Ele acabou sendo beneficiado pelo julgamento da 3ª Câmara Criminal do TJMS que considerou o juiz de Amambai incompetente para analisar o processo e determinou a redistribuição do inquérito e denúncia para uma das varas criminais de Campo Grande. Na ocasião, Bonassini revogou a prisão dos réus.
Ao analisar o caso, a juíza Eucélia Moreira Cassal, da 3ª Vara Criminal, convalidou as decisões de Matta e ainda decretou a prisão preventiva de Júlio Arantes Varoni. No início do mês passado, ele foi preso novamente e recorreu, novamente, ao TJMS.

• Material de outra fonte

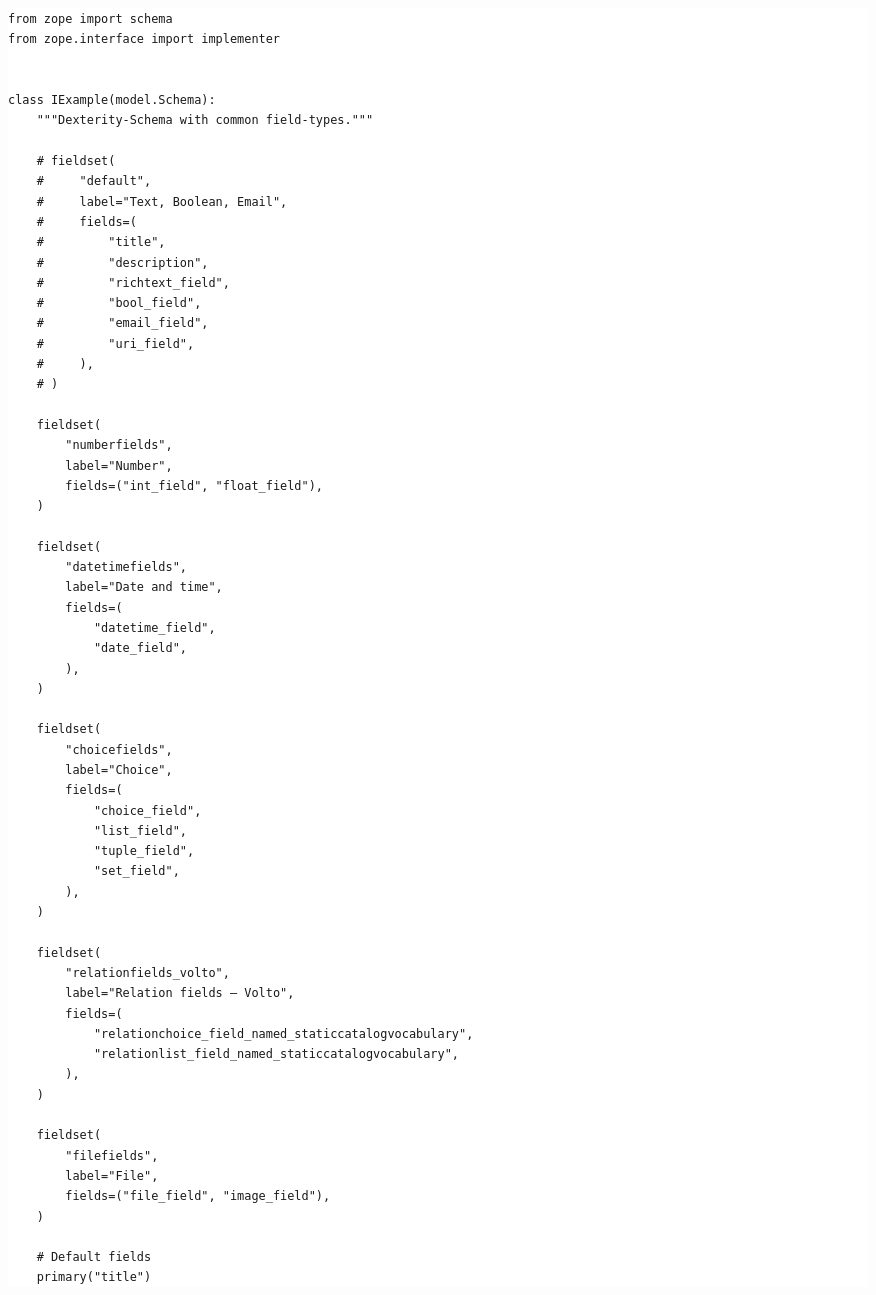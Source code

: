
 ```{code-block} python
from zope import schema
from zope.interface import implementer


class IExample(model.Schema):
    """Dexterity-Schema with common field-types."""

    # fieldset(
    #     "default",
    #     label="Text, Boolean, Email",
    #     fields=(
    #         "title",
    #         "description",
    #         "richtext_field",
    #         "bool_field",
    #         "email_field",
    #         "uri_field",
    #     ),
    # )

    fieldset(
        "numberfields",
        label="Number",
        fields=("int_field", "float_field"),
    )

    fieldset(
        "datetimefields",
        label="Date and time",
        fields=(
            "datetime_field",
            "date_field",
        ),
    )

    fieldset(
        "choicefields",
        label="Choice",
        fields=(
            "choice_field",
            "list_field",
            "tuple_field",
            "set_field",
        ),
    )

    fieldset(
        "relationfields_volto",
        label="Relation fields – Volto",
        fields=(
            "relationchoice_field_named_staticcatalogvocabulary",
            "relationlist_field_named_staticcatalogvocabulary",
        ),
    )

    fieldset(
        "filefields",
        label="File",
        fields=("file_field", "image_field"),
    )

    # Default fields
    primary("title")
```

Em acórdão publicado nesta segunda-feira (2), a turma do TJMS concedeu novamente o habeas corpus para Varoni. “Possível a extensão ao paciente do benefício concedido aos coacusados Jonathan Fraga de Lima e Letícia de Carvalho Teoli, quando a eles foram imputadas as mesmas condutas delituosas e ausentes situações de caráter pessoal que impeçam o benefício previsto pelo art. 580 do CPP”, diz trecho do acórdão publicado hoje.
Varoni será monitorado por tornozeleira eletrônica e responderá pelos crimes de corrupção e organização criminosa em liberdade. Ele é acusado de integrar a suposta organização criminosa chefiada pelo ex-vereador Valter Brito da Silva (PSDB).